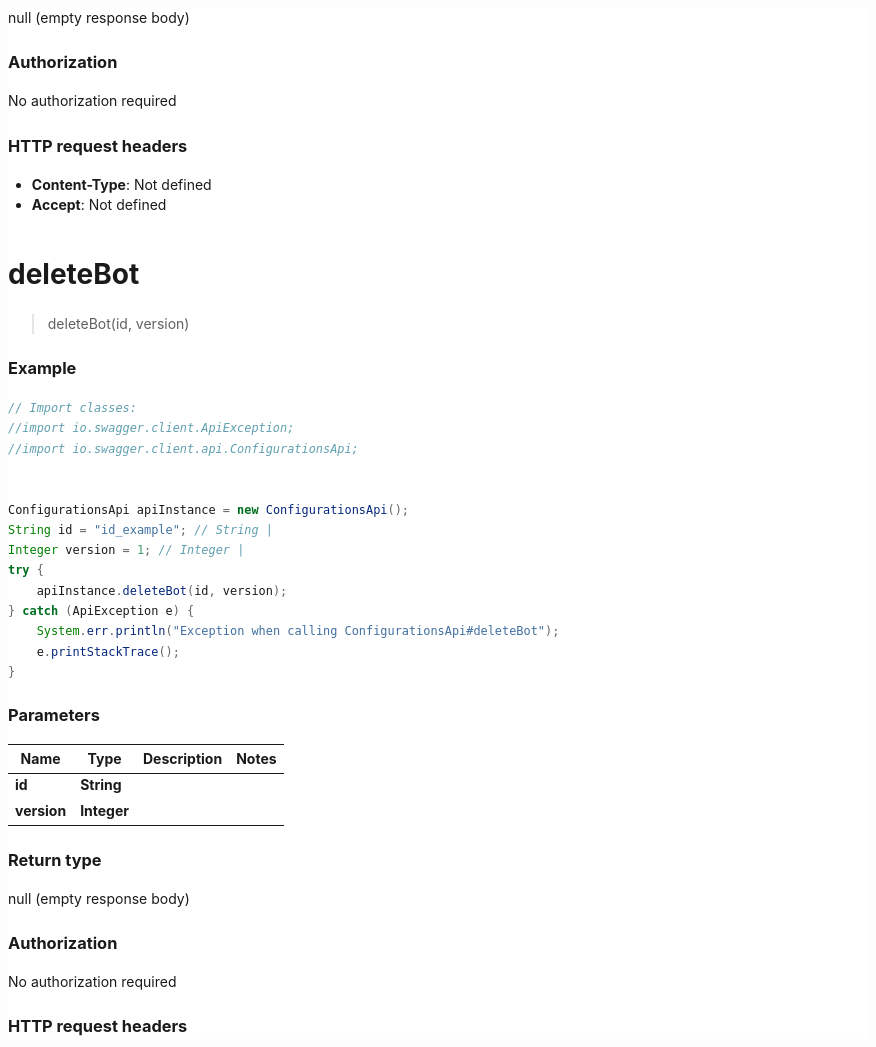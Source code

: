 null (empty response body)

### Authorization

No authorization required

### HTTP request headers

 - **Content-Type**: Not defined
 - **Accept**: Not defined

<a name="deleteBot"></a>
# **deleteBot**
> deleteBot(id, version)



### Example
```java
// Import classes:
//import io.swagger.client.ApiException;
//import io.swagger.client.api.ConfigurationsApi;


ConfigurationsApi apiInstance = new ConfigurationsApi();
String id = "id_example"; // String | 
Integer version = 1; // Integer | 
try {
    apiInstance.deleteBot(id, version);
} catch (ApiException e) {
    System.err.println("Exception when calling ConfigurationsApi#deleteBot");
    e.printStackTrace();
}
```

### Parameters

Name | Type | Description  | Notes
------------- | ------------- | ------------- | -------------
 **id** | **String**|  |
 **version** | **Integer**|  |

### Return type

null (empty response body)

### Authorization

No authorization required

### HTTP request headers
=-=-=
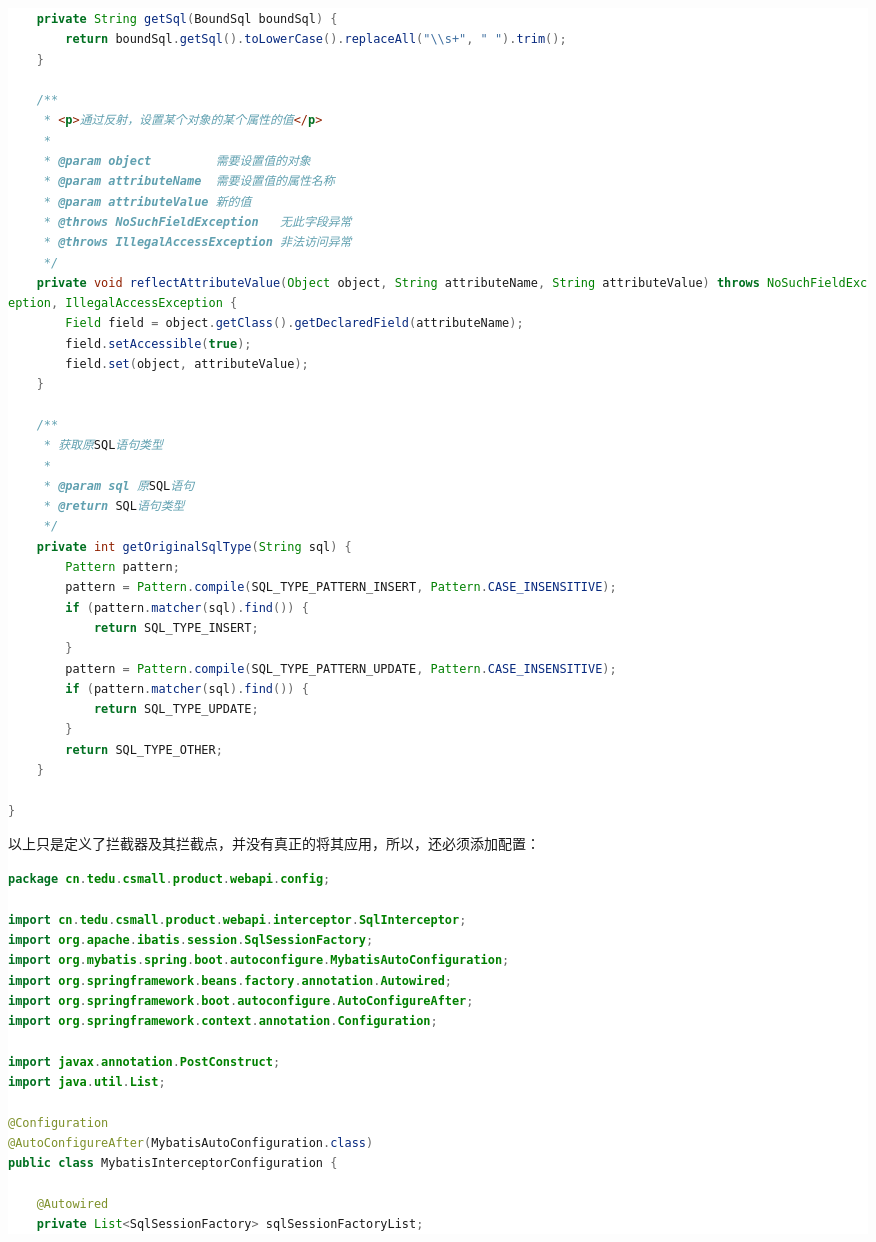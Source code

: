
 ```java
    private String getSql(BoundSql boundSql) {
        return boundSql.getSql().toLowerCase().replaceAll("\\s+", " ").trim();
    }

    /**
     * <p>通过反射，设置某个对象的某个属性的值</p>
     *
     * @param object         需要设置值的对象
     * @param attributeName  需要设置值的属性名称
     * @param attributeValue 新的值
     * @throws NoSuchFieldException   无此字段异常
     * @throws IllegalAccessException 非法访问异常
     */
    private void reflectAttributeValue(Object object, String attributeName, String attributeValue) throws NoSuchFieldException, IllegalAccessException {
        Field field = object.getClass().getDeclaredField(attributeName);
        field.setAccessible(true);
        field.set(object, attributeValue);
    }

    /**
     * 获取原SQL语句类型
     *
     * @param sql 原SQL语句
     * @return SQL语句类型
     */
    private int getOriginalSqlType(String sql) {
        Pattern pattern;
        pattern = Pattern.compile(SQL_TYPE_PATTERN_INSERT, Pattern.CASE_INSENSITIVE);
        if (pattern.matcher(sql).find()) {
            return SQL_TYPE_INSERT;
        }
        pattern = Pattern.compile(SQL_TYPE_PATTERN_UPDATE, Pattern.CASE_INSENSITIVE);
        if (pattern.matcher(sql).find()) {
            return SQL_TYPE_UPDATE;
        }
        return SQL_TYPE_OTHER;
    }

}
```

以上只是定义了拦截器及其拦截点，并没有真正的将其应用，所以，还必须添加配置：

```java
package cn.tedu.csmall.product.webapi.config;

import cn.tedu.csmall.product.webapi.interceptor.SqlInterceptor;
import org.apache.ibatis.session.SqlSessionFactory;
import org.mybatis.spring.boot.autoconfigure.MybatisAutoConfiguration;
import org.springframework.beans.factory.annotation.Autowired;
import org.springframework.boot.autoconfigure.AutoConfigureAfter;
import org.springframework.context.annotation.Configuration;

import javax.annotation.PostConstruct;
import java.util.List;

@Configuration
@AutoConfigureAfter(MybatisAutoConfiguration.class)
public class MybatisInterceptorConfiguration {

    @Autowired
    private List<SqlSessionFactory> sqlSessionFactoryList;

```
=-=-=
What is needed is a copy of every line above in which "version" appears.

> deleteBot(id, version)
Integer version = 1; // Integer | 
    apiInstance.deleteBot(id, version);
 **version** | **Integer**|  |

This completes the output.